- 15 Mar 2016 12:22
#14660971
It's come out that once again, Netanyahu forgets himself, speaking out of turn, cutting Obama off, getting rude, almost like Donald Trump, and has lectured Obama. See for yourself;
Obama’s Tortuous Ties With Benjamin Netanyahu, Inside Out
Benjamin Netanyahu is hardly the first Israeli prime minister to lecture an American president. Menachem Begin often drove Jimmy Carter crazy with his long-winded speeches on the legacy of the Holocaust and the history of Judea and Samaria. Yitzhak Rabin barely left time for questions after he finished dissecting the Middle East for Bill Clinton; Ehud Barak was no different, possibly even worse, because he spoke five times faster. And before they became the best of friends, Ariel Sharon exasperated Bush Jr. by reading from prepared index cards and hardly letting the U.S. President get a word in edgewise.

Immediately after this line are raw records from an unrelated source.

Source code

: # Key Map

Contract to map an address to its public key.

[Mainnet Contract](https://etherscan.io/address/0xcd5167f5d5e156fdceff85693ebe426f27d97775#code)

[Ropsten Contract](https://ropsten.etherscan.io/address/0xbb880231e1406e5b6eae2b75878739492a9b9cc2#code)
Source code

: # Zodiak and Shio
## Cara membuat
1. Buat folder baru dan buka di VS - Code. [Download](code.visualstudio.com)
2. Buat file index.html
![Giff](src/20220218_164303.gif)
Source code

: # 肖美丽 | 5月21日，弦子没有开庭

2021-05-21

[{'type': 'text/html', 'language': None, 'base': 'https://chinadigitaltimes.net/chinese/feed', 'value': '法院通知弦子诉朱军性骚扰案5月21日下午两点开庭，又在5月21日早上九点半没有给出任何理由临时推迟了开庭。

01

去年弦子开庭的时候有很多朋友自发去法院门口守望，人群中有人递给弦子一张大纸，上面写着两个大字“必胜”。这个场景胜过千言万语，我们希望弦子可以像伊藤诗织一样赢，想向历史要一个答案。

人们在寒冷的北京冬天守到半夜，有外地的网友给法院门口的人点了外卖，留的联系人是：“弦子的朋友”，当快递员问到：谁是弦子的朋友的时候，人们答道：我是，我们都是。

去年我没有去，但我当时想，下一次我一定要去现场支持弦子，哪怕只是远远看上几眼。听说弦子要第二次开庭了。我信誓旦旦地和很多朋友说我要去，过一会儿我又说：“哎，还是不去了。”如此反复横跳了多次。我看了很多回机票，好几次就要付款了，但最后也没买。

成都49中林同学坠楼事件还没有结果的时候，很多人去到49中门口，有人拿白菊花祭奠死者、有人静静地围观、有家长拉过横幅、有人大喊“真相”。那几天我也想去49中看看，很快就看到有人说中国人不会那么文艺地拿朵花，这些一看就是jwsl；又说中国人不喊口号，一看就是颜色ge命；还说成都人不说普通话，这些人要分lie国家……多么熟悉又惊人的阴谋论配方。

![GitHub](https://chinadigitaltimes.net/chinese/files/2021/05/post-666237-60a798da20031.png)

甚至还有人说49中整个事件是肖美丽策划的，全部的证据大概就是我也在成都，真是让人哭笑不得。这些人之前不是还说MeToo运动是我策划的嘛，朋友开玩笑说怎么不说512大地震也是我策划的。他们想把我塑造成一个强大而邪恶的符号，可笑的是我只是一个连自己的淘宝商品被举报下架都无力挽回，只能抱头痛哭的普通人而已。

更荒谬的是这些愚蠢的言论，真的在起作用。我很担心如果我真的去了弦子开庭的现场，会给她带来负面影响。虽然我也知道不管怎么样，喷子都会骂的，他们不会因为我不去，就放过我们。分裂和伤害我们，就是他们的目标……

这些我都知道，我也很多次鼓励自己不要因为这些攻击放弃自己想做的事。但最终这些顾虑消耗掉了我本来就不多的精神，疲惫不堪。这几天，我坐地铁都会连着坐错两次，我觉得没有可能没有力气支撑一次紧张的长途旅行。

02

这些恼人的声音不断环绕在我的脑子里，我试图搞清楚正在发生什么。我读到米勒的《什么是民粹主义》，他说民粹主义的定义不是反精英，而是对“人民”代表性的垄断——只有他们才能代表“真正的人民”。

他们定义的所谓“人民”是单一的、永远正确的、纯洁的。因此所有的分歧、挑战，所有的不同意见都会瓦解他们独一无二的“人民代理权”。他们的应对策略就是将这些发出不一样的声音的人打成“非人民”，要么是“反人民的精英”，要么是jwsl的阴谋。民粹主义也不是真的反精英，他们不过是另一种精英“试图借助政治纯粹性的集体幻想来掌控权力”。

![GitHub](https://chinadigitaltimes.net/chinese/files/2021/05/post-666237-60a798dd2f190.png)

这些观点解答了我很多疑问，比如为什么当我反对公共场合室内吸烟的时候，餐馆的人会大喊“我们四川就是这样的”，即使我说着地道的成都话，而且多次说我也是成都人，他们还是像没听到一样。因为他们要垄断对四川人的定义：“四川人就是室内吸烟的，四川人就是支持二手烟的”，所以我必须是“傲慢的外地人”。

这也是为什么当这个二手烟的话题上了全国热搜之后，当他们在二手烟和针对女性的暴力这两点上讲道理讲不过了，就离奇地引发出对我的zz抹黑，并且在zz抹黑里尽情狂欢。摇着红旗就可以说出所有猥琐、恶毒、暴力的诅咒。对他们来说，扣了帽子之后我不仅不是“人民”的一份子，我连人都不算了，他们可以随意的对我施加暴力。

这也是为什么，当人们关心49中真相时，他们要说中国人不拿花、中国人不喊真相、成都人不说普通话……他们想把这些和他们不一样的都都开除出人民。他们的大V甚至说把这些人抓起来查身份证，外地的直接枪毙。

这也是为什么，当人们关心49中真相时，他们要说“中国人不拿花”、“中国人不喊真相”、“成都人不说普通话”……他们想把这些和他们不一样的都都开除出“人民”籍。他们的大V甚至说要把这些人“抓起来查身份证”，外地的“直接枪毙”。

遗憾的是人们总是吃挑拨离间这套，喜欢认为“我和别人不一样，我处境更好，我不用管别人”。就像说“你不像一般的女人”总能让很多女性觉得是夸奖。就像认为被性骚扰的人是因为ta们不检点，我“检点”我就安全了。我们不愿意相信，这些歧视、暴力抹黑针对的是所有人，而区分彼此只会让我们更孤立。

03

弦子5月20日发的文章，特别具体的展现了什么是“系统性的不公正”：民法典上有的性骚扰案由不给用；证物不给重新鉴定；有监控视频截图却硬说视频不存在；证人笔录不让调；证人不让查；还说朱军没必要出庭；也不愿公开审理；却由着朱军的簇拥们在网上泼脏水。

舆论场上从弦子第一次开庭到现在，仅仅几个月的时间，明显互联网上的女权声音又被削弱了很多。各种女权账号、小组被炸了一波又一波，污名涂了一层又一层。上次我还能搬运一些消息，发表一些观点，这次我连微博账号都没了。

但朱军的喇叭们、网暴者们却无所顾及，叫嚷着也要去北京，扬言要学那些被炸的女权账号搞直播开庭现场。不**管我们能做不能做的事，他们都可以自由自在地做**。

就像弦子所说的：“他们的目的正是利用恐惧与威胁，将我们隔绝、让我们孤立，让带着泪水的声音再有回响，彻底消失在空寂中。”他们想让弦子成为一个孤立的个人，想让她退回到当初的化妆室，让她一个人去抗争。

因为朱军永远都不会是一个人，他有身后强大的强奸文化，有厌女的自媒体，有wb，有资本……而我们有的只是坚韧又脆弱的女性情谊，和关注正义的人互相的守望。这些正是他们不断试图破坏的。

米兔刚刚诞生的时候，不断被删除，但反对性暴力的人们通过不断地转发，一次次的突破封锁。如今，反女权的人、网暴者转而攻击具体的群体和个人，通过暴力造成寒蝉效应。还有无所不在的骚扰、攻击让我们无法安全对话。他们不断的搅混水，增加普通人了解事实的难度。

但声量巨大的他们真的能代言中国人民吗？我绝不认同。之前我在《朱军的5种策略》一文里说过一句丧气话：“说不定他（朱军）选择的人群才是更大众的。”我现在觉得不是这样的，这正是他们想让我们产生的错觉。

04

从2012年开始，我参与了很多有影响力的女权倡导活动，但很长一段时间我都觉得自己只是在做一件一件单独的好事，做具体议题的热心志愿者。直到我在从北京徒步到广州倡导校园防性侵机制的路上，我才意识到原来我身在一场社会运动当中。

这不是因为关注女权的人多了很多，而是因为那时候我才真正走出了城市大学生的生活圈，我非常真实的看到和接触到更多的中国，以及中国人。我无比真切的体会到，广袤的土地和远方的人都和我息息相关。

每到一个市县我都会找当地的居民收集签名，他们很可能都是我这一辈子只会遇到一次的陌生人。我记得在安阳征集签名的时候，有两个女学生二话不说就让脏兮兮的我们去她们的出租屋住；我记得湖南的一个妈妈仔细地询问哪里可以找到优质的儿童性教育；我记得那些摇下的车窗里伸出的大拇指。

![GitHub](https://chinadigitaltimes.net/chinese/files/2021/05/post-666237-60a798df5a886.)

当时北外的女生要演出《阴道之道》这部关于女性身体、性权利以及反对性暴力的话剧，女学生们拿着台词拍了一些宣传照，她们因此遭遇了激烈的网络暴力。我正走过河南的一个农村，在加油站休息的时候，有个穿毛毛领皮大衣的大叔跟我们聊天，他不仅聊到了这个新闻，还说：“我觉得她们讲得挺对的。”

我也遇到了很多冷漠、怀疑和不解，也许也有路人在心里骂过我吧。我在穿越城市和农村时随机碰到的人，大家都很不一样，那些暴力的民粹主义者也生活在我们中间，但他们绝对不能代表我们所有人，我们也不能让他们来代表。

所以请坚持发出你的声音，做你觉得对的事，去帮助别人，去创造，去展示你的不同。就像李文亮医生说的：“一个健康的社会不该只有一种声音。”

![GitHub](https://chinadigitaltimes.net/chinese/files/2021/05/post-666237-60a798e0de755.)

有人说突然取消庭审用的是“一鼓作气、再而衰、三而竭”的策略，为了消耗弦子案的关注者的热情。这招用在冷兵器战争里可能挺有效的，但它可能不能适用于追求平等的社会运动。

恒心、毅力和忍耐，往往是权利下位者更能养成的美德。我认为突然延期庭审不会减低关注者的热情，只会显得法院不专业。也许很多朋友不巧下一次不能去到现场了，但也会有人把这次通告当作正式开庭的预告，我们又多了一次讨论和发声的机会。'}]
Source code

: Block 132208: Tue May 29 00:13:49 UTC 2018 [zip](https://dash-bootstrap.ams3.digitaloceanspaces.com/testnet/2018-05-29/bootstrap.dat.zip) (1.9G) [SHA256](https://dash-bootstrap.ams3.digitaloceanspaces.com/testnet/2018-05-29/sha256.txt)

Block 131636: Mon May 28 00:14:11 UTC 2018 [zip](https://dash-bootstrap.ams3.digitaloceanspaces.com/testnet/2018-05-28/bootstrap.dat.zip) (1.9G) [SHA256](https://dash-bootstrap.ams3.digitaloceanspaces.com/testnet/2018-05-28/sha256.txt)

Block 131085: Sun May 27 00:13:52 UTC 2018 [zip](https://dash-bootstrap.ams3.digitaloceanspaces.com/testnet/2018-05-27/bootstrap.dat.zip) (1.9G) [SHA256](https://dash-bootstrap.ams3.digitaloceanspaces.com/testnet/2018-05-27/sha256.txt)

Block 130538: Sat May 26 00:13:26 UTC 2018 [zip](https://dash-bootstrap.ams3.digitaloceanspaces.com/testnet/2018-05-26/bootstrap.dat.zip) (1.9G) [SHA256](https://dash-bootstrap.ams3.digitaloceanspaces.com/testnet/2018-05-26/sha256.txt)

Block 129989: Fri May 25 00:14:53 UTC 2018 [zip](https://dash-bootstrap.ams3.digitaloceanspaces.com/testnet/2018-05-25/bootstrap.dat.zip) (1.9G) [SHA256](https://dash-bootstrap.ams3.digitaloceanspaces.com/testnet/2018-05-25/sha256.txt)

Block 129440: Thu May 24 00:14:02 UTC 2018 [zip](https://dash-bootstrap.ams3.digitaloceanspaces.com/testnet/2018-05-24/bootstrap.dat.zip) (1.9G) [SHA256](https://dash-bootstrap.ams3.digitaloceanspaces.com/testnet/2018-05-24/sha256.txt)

Netanyahu’s lectures, nonetheless, seem to aggravate American presidents more. At their first meeting in 1996, Netanyahu admonished Clinton and his aides on their wrongheaded views of Palestinians, after which Clinton famously fumed that the Israeli prime minister doesn’t seem to know “Who’s the fucking superpower here." As Jeffrey Goldberg reveals in his monumental magnum opus on “The Obama Doctrine” Obama felt much the same way, though his reaction was dramatically different. “I’m the African American son of a single mother, and I live here, in this house. I live in the White House. I managed to get elected president of the United States. You think I don’t understand what you’re talking about, but I do,” was Obama’s reported retort.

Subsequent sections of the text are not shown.